3
votes

I'm currently migrating all of our company's applications to the Azure platform. We have 4 Web Applications and a single Windows Service.

I'm not sure whether i should use deploy each website to azure as a Cloud Service or as a Website.

I've read some articles about the differences between those two but i still don't understand why one would choose Cloud Service over Website when its a small sized company.

In addition to that I came across a suggestion which says to simply get a Single VM and deploy all applications, including the Windows Service to that VM and be done with it. What do you think about it?

1

1 Answers

5
votes

First: Take a look at this SO answer I posted, enumerating some of the differences between the two.

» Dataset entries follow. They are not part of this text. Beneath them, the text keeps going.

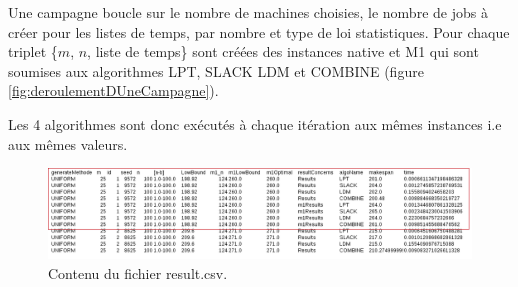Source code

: \documentclass[a4paper,12pt]{report}
\theoremstyle{plain}				%
\theoremstyle{definition}				%
\begin{document}
Une campagne boucle sur le nombre de machines choisies, le nombre de jobs à créer pour les listes de temps, par nombre et type de loi statistiques. Pour chaque triplet \{$m$, $n$, liste de temps\} sont créées des instances native et M1 qui sont soumises aux algorithmes LPT, SLACK LDM et COMBINE 
 (figure \ref{fig:deroulementDUneCampagne}).

Les 4 algorithmes sont donc exécutés à chaque itération aux mêmes instances i.e aux mêmes valeurs. 

\begin{figure}
{\centering
\includegraphics[width=\columnwidth]{contenuResultCSV.png}
\caption{Contenu du fichier result.csv.}
\label{fig:contenuResultCSV}
\par}
\end{figure}
\end{document}
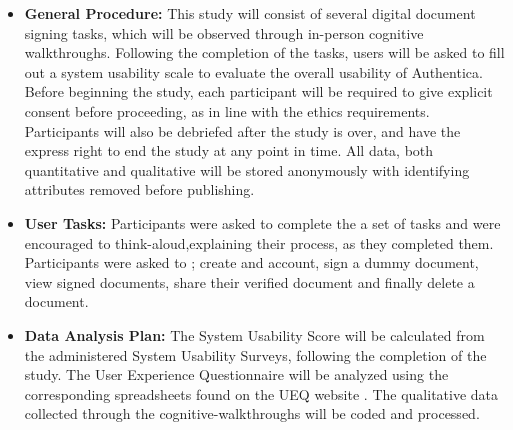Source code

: \documentclass[a4,12pt]{article}
\begin{document}
\begin{itemize}[leftmargin=*, label={}]
\item \textbf{General Procedure:} This study will consist of several digital document signing tasks, which will be observed through in-person cognitive walkthroughs. Following the completion of the tasks, users will be asked to fill out a system usability scale to evaluate the overall usability of Authentica. Before beginning the study, each participant will be required to give explicit consent before proceeding, as in line with the ethics requirements. Participants will also be debriefed after the study is over, and have the express right to end the study at any point in time. All data, both quantitative and qualitative will be stored anonymously with identifying attributes removed before publishing.

\item \textbf{User Tasks:} Participants were asked to complete the a set of tasks and were encouraged to think-aloud,explaining their process, as they completed them. Participants were asked to ; create and account, sign a dummy document, view signed documents, share their verified document and finally delete a document.


\item \textbf{Data Analysis Plan:} The System Usability Score will be calculated from the administered System Usability Surveys, following the completion of the study. The User Experience Questionnaire will be analyzed using the corresponding spreadsheets found on the UEQ website \cite{ueq}. The qualitative data collected through the cognitive-walkthroughs will be coded and processed.

\end{itemize}

\end{document}
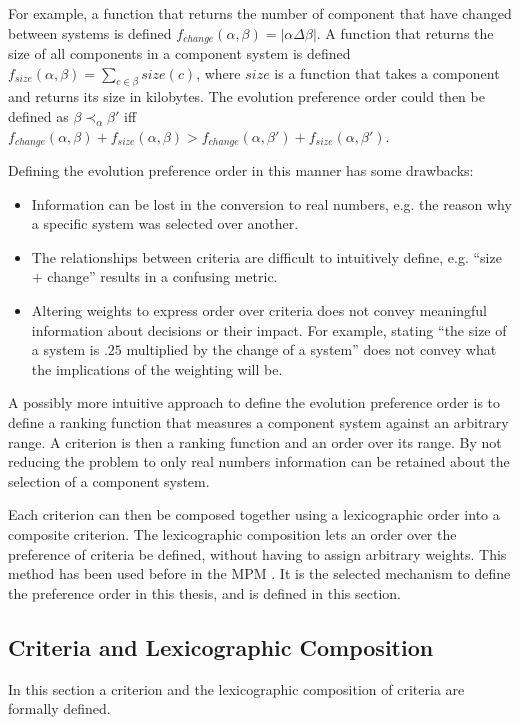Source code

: For example, a function that returns the number of component that have changed between systems is defined $f_{change}(\alpha,\beta) = |\alpha \Delta \beta|$.
A function that returns the size of all components in a component system is defined $f_{size}(\alpha,\beta) = \sum \limits_{c \in \beta} size(c)$,
 where $size$ is a function that takes a component and returns its size in kilobytes.
The evolution preference order could then be defined as $\beta \prec_{\alpha} \beta'$ iff $f_{change}(\alpha,\beta) + f_{size}(\alpha,\beta) > f_{change}(\alpha,\beta') + f_{size}(\alpha,\beta')$.

Defining the evolution preference order in this manner has some drawbacks:
\begin{itemize}
  \item Information can be lost in the conversion to real numbers, e.g. the reason why a specific system was selected over another.
  \item The relationships between criteria are difficult to intuitively define, e.g. ``size $+$ change'' results in a confusing metric.
  \item Altering weights to express order over criteria does not convey meaningful information about decisions or their impact.
  For example, stating ``the size of a system is $.25$ multiplied by the change of a system'' does not convey what the implications of the weighting will be.
\end{itemize}

A possibly more intuitive approach to define the evolution preference order is to define a ranking function that measures a component system against an arbitrary range.
A criterion is then a ranking function and an order over its range. 
By not reducing the problem to only real numbers information can be retained about the selection of a component system.

Each criterion can then be composed together using a lexicographic order into a composite criterion.
The lexicographic composition lets an order over the preference of criteria be defined, without having to assign arbitrary weights.
This method has been used before in the MPM \citep{abate2011}.
It is the selected mechanism to define the preference order in this thesis, and is defined in this section.

\subsection{Criteria and Lexicographic Composition}
In this section a criterion and the lexicographic composition of criteria are formally defined.

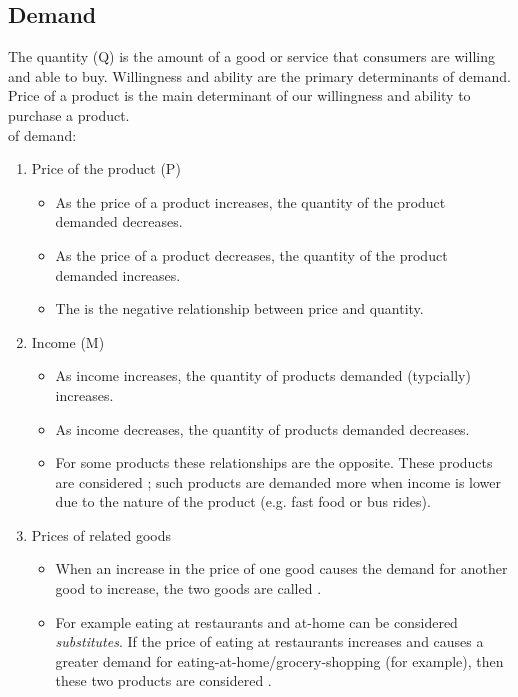 \documentclass{article}
\begin{document}
\subsection{Demand}

The quantity (Q)  is the amount of a good or service that consumers are willing and able to buy. Willingness and ability are the primary determinants of demand. Price of a product is the main determinant of our willingness and ability to purchase a product. \\ 

 of demand: 
\begin{enumerate}
  \item Price of the product (P) \\ 
    \begin{itemize}
      \item As the price of a product increases, the quantity of the product demanded decreases. \\ 
      \item As the price of a product decreases, the quantity of the product demanded increases. \\ 
      \item The  is the negative relationship between price and quantity. 
    \end{itemize}
  \item Income (M)
    \begin{itemize}
      \item As income increases, the quantity of products demanded (typcially) increases. 
      \item As income decreases, the quantity of products demanded decreases. 
      \item For some products these relationships are the opposite. These products are considered ; such products are demanded more when income is lower due to the nature of the product (e.g. fast food or bus rides). 
    \end{itemize}
  \item Prices of related goods 
    \begin{itemize}
      \item When an increase in the price of one good causes the demand for another good to increase, the two goods are called . 
      \item For example eating at restaurants and at-home can be considered \emph{substitutes}. If the price of eating at restaurants increases and causes a greater demand for eating-at-home/grocery-shopping (for example), then these two products are considered . 

\end{itemize}
\end{enumerate}
\end{document}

Now: The size of a company should have nothing to do with whether you're deploying to a Website vs. a Cloud Service. For me, I see this as a relatively straightforward decision tree:

  • Do you require Linux? If so, you need a Virtual Machine.
  • If you need to scale to high-end VM sizes (e.g. XL, A6, or A7), you'll need Cloud Services or Virtual Machines.
  • If you need a VPN / virtual network, registry tweaks, admin-level installers (e.g. ActiveX), complex long-running installs (e.g. SQL Server), RDP/ssh access, or unsupported programming languages in Websites, you will need to go with Cloud Services or Virtual Machines.
  • Regarding supported languages: Today Websites support .NET, Node.js, PHP, and Python.

If you get past the abovementioned restrictions, Websites work wonderfully. In fact, you can place your web (or web services) tier in Websites, and then put your middle tier into Cloud Services if you wanted to, and put things such as database servers and CI engines such as Jenkins into Virtual Machines. Really the breakdown is completely up to you.

Websites is really a great platform for deploying, since you get version control integration and near-instant deployments.